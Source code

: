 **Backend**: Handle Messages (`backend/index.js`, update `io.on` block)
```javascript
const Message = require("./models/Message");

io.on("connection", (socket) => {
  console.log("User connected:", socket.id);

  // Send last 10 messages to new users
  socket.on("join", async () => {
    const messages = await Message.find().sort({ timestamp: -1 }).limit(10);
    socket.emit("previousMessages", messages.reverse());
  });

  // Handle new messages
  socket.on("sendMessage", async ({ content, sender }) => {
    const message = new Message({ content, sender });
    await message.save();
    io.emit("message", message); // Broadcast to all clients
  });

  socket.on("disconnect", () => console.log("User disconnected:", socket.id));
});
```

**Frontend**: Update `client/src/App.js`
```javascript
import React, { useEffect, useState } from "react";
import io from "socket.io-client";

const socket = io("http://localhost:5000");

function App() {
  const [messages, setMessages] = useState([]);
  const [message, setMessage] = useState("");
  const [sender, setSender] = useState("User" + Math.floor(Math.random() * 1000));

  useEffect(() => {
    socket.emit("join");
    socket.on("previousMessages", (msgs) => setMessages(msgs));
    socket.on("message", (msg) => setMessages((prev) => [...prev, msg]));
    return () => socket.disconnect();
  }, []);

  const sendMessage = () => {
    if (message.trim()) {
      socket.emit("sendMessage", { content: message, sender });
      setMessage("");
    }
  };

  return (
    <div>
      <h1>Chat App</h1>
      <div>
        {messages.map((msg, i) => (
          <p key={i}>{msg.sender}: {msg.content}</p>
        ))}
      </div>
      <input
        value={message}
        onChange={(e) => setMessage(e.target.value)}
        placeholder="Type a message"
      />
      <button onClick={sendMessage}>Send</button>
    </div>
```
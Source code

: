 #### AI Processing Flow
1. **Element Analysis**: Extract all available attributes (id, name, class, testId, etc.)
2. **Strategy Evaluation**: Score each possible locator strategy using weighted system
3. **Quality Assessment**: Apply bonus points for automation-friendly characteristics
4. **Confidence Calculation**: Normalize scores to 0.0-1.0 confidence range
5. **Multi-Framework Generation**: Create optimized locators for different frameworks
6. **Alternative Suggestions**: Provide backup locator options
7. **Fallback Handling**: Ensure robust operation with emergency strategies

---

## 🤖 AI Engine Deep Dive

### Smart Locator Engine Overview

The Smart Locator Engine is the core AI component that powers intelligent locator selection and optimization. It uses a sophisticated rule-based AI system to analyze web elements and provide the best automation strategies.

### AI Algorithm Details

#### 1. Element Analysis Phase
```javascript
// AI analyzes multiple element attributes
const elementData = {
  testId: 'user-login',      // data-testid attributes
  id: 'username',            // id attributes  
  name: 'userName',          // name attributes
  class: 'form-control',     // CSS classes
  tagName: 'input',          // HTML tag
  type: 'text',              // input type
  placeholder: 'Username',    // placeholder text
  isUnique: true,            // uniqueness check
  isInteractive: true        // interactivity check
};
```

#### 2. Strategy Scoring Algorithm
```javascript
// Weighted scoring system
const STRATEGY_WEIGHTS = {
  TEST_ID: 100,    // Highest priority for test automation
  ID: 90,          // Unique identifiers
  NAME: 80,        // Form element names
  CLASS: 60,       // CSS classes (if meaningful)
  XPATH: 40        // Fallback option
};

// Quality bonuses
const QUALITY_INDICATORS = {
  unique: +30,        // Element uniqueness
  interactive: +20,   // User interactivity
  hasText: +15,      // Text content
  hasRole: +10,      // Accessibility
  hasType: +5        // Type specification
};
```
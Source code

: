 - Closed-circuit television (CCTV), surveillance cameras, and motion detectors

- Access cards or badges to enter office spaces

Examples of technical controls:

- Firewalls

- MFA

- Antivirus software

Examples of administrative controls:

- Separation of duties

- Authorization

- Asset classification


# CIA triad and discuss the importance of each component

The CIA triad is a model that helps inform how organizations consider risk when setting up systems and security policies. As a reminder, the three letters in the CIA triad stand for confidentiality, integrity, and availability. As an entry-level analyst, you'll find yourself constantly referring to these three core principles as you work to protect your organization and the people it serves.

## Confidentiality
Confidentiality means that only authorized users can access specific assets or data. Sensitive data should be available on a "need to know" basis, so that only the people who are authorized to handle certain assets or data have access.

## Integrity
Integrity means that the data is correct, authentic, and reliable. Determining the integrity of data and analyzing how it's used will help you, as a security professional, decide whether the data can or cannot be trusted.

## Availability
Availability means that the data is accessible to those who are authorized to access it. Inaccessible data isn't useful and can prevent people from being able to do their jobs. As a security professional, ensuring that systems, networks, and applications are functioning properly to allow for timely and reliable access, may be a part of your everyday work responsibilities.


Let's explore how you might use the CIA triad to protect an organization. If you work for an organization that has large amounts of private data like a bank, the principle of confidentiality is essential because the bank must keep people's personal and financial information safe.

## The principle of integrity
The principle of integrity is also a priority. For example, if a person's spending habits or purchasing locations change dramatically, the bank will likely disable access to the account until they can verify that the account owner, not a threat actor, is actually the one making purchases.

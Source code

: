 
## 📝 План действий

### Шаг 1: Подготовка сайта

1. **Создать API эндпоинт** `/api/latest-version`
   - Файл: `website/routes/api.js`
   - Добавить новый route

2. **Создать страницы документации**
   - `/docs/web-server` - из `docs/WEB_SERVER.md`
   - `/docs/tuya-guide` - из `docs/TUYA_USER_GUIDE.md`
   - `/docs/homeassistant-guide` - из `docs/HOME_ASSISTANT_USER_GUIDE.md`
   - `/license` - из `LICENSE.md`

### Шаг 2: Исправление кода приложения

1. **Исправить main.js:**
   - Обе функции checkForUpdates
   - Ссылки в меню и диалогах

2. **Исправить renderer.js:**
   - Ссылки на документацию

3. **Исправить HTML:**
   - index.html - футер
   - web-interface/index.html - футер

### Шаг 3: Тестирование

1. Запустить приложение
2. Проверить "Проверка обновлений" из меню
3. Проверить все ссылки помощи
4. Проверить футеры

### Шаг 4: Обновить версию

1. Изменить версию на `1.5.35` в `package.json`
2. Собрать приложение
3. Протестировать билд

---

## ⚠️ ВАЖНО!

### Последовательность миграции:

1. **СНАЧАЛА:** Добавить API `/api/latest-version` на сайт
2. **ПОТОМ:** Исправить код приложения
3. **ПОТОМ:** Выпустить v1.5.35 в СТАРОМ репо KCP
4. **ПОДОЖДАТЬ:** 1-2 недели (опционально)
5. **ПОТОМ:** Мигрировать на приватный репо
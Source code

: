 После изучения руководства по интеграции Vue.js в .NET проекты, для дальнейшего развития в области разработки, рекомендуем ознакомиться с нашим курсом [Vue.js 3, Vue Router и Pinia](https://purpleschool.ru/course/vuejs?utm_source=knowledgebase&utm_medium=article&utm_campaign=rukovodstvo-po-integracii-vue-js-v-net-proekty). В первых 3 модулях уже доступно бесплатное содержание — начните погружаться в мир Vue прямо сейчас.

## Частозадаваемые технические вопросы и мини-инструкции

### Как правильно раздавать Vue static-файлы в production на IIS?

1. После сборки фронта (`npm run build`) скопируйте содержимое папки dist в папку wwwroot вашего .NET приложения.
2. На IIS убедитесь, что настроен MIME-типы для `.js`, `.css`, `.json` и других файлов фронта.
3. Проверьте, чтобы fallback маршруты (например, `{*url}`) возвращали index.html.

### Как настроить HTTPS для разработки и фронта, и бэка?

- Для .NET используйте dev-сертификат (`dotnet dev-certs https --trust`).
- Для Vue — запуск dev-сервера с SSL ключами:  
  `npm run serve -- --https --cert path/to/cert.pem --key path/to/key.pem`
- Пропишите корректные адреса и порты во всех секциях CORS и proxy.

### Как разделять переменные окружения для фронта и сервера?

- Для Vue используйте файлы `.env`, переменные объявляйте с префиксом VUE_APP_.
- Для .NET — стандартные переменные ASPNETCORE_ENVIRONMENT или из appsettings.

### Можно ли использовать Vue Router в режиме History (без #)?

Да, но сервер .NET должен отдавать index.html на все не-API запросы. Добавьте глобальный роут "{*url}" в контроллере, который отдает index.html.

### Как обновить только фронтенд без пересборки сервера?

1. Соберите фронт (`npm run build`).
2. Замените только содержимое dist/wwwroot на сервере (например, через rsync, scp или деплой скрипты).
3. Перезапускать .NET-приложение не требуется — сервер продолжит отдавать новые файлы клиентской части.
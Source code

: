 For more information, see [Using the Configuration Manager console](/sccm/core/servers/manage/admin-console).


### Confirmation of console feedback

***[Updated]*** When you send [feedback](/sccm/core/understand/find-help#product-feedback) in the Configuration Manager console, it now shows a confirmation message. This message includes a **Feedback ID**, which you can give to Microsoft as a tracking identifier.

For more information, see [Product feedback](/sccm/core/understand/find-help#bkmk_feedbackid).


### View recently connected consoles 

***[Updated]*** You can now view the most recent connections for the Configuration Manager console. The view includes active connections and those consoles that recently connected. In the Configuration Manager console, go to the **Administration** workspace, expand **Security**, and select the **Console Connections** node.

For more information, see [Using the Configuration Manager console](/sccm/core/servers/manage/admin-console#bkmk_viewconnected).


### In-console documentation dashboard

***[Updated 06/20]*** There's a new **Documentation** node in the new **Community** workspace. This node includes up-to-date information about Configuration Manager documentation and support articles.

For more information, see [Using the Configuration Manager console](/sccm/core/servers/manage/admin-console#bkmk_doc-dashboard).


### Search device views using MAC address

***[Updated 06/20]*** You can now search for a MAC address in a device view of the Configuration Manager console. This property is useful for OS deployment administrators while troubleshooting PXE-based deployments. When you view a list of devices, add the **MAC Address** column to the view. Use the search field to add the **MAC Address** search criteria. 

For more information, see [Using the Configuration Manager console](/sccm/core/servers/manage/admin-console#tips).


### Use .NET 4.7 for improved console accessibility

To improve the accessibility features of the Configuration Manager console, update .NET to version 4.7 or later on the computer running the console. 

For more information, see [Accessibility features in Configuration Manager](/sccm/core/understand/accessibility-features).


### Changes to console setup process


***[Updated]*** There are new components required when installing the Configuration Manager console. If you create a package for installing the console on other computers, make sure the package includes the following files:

══════════════════════════════

EXERCISE DIRECTIONS:
Would you output, unchanged, each line from the start of the records to the line that holds "5. **Multi-Framework Generation**: Create", both included and nothing else?

PROBLEM SOLUTION:
Source code

: **Backend**: Handle Messages (`backend/index.js`, update `io.on` block)
```javascript
const Message = require("./models/Message");

io.on("connection", (socket) => {
  console.log("User connected:", socket.id);

  // Send last 10 messages to new users
  socket.on("join", async () => {
    const messages = await Message.find().sort({ timestamp: -1 }).limit(10);
    socket.emit("previousMessages", messages.reverse());
  });

  // Handle new messages
  socket.on("sendMessage", async ({ content, sender }) => {
    const message = new Message({ content, sender });
    await message.save();
    io.emit("message", message); // Broadcast to all clients
  });

  socket.on("disconnect", () => console.log("User disconnected:", socket.id));
});
```

**Frontend**: Update `client/src/App.js`
```javascript
import React, { useEffect, useState } from "react";
import io from "socket.io-client";

const socket = io("http://localhost:5000");

function App() {
  const [messages, setMessages] = useState([]);
  const [message, setMessage] = useState("");
  const [sender, setSender] = useState("User" + Math.floor(Math.random() * 1000));

  useEffect(() => {
    socket.emit("join");
    socket.on("previousMessages", (msgs) => setMessages(msgs));
    socket.on("message", (msg) => setMessages((prev) => [...prev, msg]));
    return () => socket.disconnect();
  }, []);

  const sendMessage = () => {
    if (message.trim()) {
      socket.emit("sendMessage", { content: message, sender });
      setMessage("");
    }
  };

  return (
    <div>
      <h1>Chat App</h1>
      <div>
        {messages.map((msg, i) => (
          <p key={i}>{msg.sender}: {msg.content}</p>
        ))}
      </div>
      <input
        value={message}
        onChange={(e) => setMessage(e.target.value)}
        placeholder="Type a message"
      />
      <button onClick={sendMessage}>Send</button>
    </div>
```
Source code

: #### AI Processing Flow
1. **Element Analysis**: Extract all available attributes (id, name, class, testId, etc.)
2. **Strategy Evaluation**: Score each possible locator strategy using weighted system
3. **Quality Assessment**: Apply bonus points for automation-friendly characteristics
4. **Confidence Calculation**: Normalize scores to 0.0-1.0 confidence range
5. **Multi-Framework Generation**: Create optimized locators for different frameworks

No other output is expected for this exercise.